Il est en effet indéniable que les changements climatiques ont des conséquences sur la jouissance effective des droits de l’Homme. Ces effets ont d’ores et déjà été décrits dans plusieurs rapports, notamment en ce qui concerne l’accès à l’eau ou au logement adéquat.

Il appartient donc à chaque Etat d’adapter son cadre normatif pour tenir compte de l’effet des atteintes portées à l’environnement, et notamment des changements climatiques, sur la jouissance des droits fondamentaux, et de renforcer la coopération internationale pour lutter de la manière la plus efficace possible contre les changements climatiques, en développant des stratégies d’atténuation et d’adaptation.

La France s’est engagée sur cette voie, au plan national, européen et international :

-  Au plan national, à la suite des engagements pris à Rio en 1992 et renouvelés à Johannesburg en 2002, plusieurs textes législatifs ou normatifs ont été adoptés au cours des dernières années, qui fixent le cadre général de la mise en œuvre d’un développement durable et qui reconnaissent de nouveaux droits aux citoyens.

La Constitution française a été modifiée en mars 2005 pour donner une valeur constitutionnelle à la charte de l’environnement. Cette charte reconnait de nouveaux droits et prévoit notamment dans son article 6 que les politiques publiques doivent promouvoir un développement durable et qu’elles doivent concilier à cet effet la protection de l’environnement, le développement économique et le progrès social.

La loi dite Grenelle 2 du 12 juillet 2010 portant engagement national pour l’environnement définit pour sa part les finalités du développement durable : « L’objectif du développement durable est de répondre, de façon concomitante et cohérente, à cinq finalités : la lutte contre le changement climatique ; la préservation de la biodiversité, des milieux et des ressources ; la cohésion sociale et la solidarité entre les territoires et les générations ; l’épanouissement de tous les êtres humains ; et une dynamique de développement suivant des modes de production et de consommation responsables ».

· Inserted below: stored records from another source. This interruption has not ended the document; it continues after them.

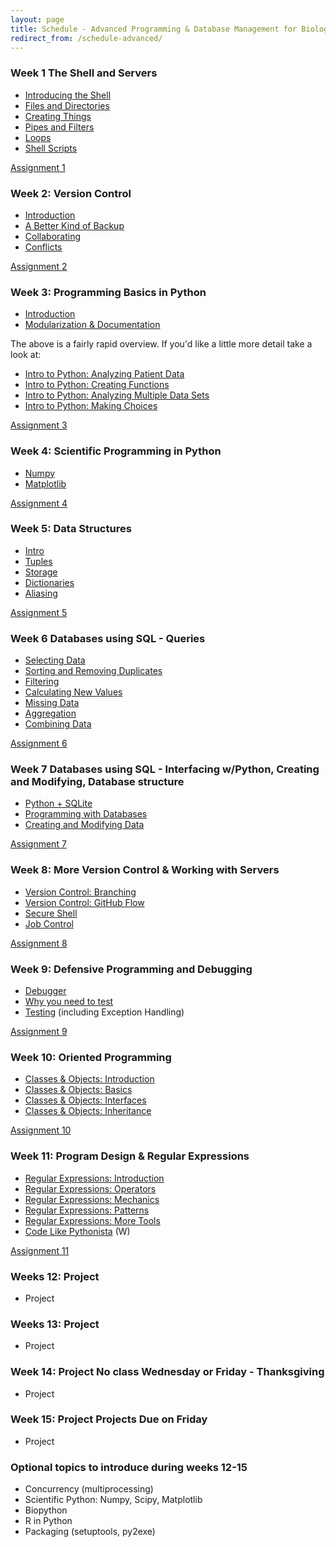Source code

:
 ```yaml
---
layout: page
title: Schedule - Advanced Programming & Database Management for Biologists
redirect_from: /schedule-advanced/
---
```


### Week 1 The Shell and Servers

* [Introducing the Shell](http://software-carpentry.org/v5/novice/shell/00-intro.html)
* [Files and Directories](http://software-carpentry.org/v5/novice/shell/01-filedir.html)
* [Creating Things](http://software-carpentry.org/v5/novice/shell/02-create.html)
* [Pipes and Filters](http://software-carpentry.org/v5/novice/shell/03-pipefilter.html)
* [Loops](http://software-carpentry.org/v5/novice/shell/04-loop.html)
* [Shell Scripts](http://software-carpentry.org/v5/novice/shell/05-script.html)

[Assignment 1](/assignments/stuff-1/)

### Week 2: Version Control

* [Introduction](http://software-carpentry.org/v5/novice/git/00-intro.html)
* [A Better Kind of Backup](http://software-carpentry.org/v5/novice/git/01-backup.html)
* [Collaborating](http://software-carpentry.org/v5/novice/git/02-collab.html)
* [Conflicts](http://software-carpentry.org/v5/novice/git/03-conflict.html)

[Assignment 2](/assignments/advanced-2/)

### Week 3: Programming Basics in Python

* [Introduction](http://nbviewer.ipython.org/github/swcarpentry/bc/blob/master/intermediate/python/01-intro-python.ipynb)
* [Modularization & Documentation](nbviewer.ipython.org/urls/raw.github.com/swcarpentry/bc/master/intermediate/python/02-modularization-documentation.ipynb)

The above is a fairly rapid overview. If you'd like a little more detail take a
look at:

* [Intro to Python: Analyzing Patient Data](http://software-carpentry.org/v5/novice/python/01-numpy.html)
* [Intro to Python: Creating Functions](http://software-carpentry.org/v5/novice/python/02-func.html)
* [Intro to Python: Analyzing Multiple Data Sets](http://software-carpentry.org/v5/novice/python/03-loop.html)
* [Intro to Python: Making Choices](http://software-carpentry.org/v5/novice/python/04-cond.html)

[Assignment 3](/assignments/advanced-3/)

### Week 4: Scientific Programming in Python

* [Numpy](http://nbviewer.ipython.org/urls/github.com/weecology/progbio/raw/master/ipynbs/numpy.ipynb)
* [Matplotlib](http://nbviewer.ipython.org/urls/github.com/weecology/progbio/raw/master/ipynbs/matplotlib.ipynb)

[Assignment 4](/assignments/advanced-4/)

### Week 5: Data Structures

* [Intro](http://software-carpentry.org/v4/setdict/intro.html)
* [Tuples](http://software-carpentry.org/v4/setdict/tuples.html)
* [Storage](http://software-carpentry.org/v4/setdict/storage.html)
* [Dictionaries](http://software-carpentry.org/v4/setdict/dict.html)
* [Aliasing](http://software-carpentry.org/v4/python/alias.html)

[Assignment 5](/assignments/advanced-5/)

### Week 6 Databases using SQL - Queries

* [Selecting Data](http://software-carpentry.org/v5/novice/sql/01-select.html)
* [Sorting and Removing Duplicates](http://software-carpentry.org/v5/novice/sql/02-sort-dup.html)
* [Filtering](http://software-carpentry.org/v5/novice/sql/03-filter.html)
* [Calculating New Values](http://software-carpentry.org/v5/novice/sql/04-calc.html)
* [Missing Data](http://software-carpentry.org/v5/novice/sql/05-null.html)
* [Aggregation](http://software-carpentry.org/v5/novice/sql/06-agg.html)
* [Combining Data](http://software-carpentry.org/v5/novice/sql/07-join.html)

[Assignment 6](/assignments/advanced-6/)

### Week 7 Databases using SQL - Interfacing w/Python, Creating and Modifying, Database structure

* [Python + SQLite](http://nbviewer.ipython.org/urls/github.com/weecology/progbio/raw/master/ipynbs/python-databases.ipynb)
* [Programming with Databases](http://software-carpentry.org/v5/novice/sql/09-prog.html)
* [Creating and Modifying Data](https://github.com/swcarpentry/bc/blob/master/novice/sql/08-create.md)

[Assignment 7](/assignments/advanced-7/)

### Week 8: More Version Control & Working with Servers

* [Version Control: Branching]()
* [Version Control: GitHub Flow]()
* [Secure Shell](https://github.com/swcarpentry/bc/blob/master/intermediate/shell/02-ssh.md)
* [Job Control](https://github.com/swcarpentry/bc/blob/master/intermediate/shell/04-job.md)

[Assignment 8](/assignments/advanced-8/)

### Week 9: Defensive Programming and Debugging

* [Debugger](http://software-carpentry.org/v4/python/debugger.html)
* [Why you need to test](http://ivory.idyll.org/blog/automated-testing-and-research-software.html)
* [Testing](https://github.com/swcarpentry/bc/blob/master/intermediate/python/03-qa.md) (including Exception Handling)

[Assignment 9](/assignments/advanced-9/)

### Week 10: Oriented Programming

* [Classes & Objects: Introduction](http://software-carpentry.org/v4/oop/intro.html)
* [Classes & Objects: Basics](http://software-carpentry.org/v4/oop/basics.html)
* [Classes & Objects: Interfaces](http://software-carpentry.org/v4/oop/interface.html)
* [Classes & Objects: Inheritance](http://software-carpentry.org/v4/oop/inherit.html)

[Assignment 10](/assignments/advanced-10/)

### Week 11: Program Design & Regular Expressions

* [Regular Expressions: Introduction](http://software-carpentry.org/v4/regexp/intro.html)
* [Regular Expressions: Operators](http://software-carpentry.org/v4/regexp/operators.html)
* [Regular Expressions: Mechanics](http://software-carpentry.org/v4/regexp/mechanics.html)
* [Regular Expressions: Patterns](http://software-carpentry.org/v4/regexp/patterns.html)
* [Regular Expressions: More Tools](http://software-carpentry.org/v4/regexp/module.html)
* [Code Like Pythonista](http://python.net/~goodger/projects/pycon/2007/idiomatic/handout.html) (W)

[Assignment 11](/assignments/advanced-11/)

### Weeks 12: Project

* Project

### Weeks 13: Project

* Project

### Week 14: Project **No class Wednesday or Friday - Thanksgiving**

* Project

### Week 15: Project **Projects Due on Friday**

* Project

### Optional topics to introduce during weeks 12-15

* Concurrency (multiprocessing)
* Scientific Python: Numpy, Scipy, Matplotlib
* Biopython
* R in Python
* Packaging (setuptools, py2exe)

Elle énonce, entre autres, l’obligation pour les entreprises et les organismes publics de rendre annuellement un rapport comprenant « des informations sur la manière dont la société prend en compte les conséquences sociales et environnementales de son activité ainsi que sur ses engagements sociétaux en faveur du développement durable.

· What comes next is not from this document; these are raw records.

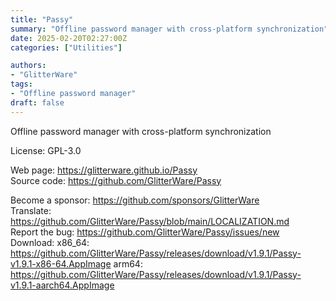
 ```yaml
---
title: "Passy"
summary: "Offline password manager with cross-platform synchronization"
date: 2025-02-20T02:27:00Z
categories: ["Utilities"]

authors:
- "GlitterWare"
tags: 
- "Offline password manager"
draft: false
---
```


Offline password manager with cross-platform synchronization

License: GPL-3.0

Web page: <https://glitterware.github.io/Passy>  
Source code: <https://github.com/GlitterWare/Passy>

Become a sponsor: <https://github.com/sponsors/GlitterWare>  
Translate: <https://github.com/GlitterWare/Passy/blob/main/LOCALIZATION.md>  
Report the bug: <https://github.com/GlitterWare/Passy/issues/new>  
Download: x86_64: <https://github.com/GlitterWare/Passy/releases/download/v1.9.1/Passy-v1.9.1-x86-64.AppImage>
arm64: <https://github.com/GlitterWare/Passy/releases/download/v1.9.1/Passy-v1.9.1-aarch64.AppImage>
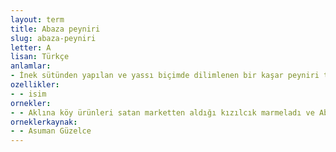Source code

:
 ```yaml
---
layout: term
title: Abaza peyniri
slug: abaza-peyniri
letter: A
lisan: Türkçe
anlamlar:
- İnek sütünden yapılan ve yassı biçimde dilimlenen bir kaşar peyniri türü; Abhaz peyniri
ozellikler:
- - isim
ornekler:
- - Aklına köy ürünleri satan marketten aldığı kızılcık marmeladı ve Abaza peyniri geldi.
orneklerkaynak:
- - Asuman Güzelce
---
```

Cette loi a été complétée par l’élaboration d’une stratégie nationale de développement durable adoptée en 2010 qui prolonge et complète les engagements du Grenelle de l’Environnement, notamment sur les aspects sociaux et économiques.

La norme Iso 26000 relative à la responsabilité sociétale des organisations, permet par ailleurs d’inciter les entreprises, associations et autres organisations, à contribuer aux enjeux du développement durable en prenant en compte les impacts sociaux et environnementaux de leurs activités pour adopter les meilleures pratiques possibles. Cette norme internationale publiée en novembre 2010, fournit des lignes directrices et se fonde sur 7 principes dont le respect des droits de l’Homme et le respect du principe de légalité.

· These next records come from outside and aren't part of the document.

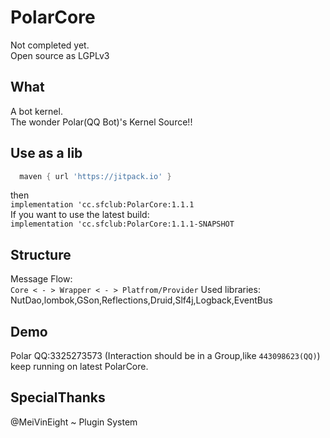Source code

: # PolarCore
Not completed yet.  
Open source as LGPLv3
## What
A bot kernel.  
The wonder Polar(QQ Bot)'s Kernel Source!!  

## Use as a lib
```groovy
  maven { url 'https://jitpack.io' }
```
then  
`implementation 'cc.sfclub:PolarCore:1.1.1`  
If you want to use the latest build:  
`implementation 'cc.sfclub:PolarCore:1.1.1-SNAPSHOT`

## Structure
Message Flow:  
`Core < - > Wrapper < - > Platfrom/Provider`
Used libraries:  
NutDao,lombok,GSon,Reflections,Druid,Slf4j,Logback,EventBus

## Demo
Polar QQ:3325273573
(Interaction should be in a Group,like `443098623(QQ)`)
keep running on latest PolarCore. 

## SpecialThanks
@MeiVinEight ~ Plugin System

-  La France est par ailleurs engagée avec ses partenaires de l’Union européenne dans le développement d’une stratégie visant à répondre aux nombreux défis posés par les changements climatiques.

La stratégie Europe 2020 vise ainsi à stimuler une croissance intelligente, inclusive et durable, en donnant la priorité à une économie sobre en carbone. Cette stratégie est axée sur cinq objectifs ambitieux dans les domaines de l’emploi, de l’innovation, de l’éducation, de la réduction de la pauvreté, mais aussi de l’énergie et du climat.

Elle prévoit l’intégration de la lutte contre les changements climatiques dans toutes les politiques européennes, y compris sa politique extérieure, dont les droits de l’Homme constituent une composante prioritaire, et sa politique de développement avec 20% du budget de l’Union qui sera fléché vers cet objectif sur la période 2014-2020.

-  Enfin, au plan international, la France entend tout mettre en œuvre pour que l’échéance de la 21ème Conférence des Parties à la CCNUCC, la COP 21, qui se tiendra à Paris, marque une étape décisive vers un accord international sur le climat pour l’après-2020 ambitieux, dans l’objectif de maintenir le réchauffement mondial en deçà des 2 degrés, applicable à tous, et doté d’une force juridique contraignante.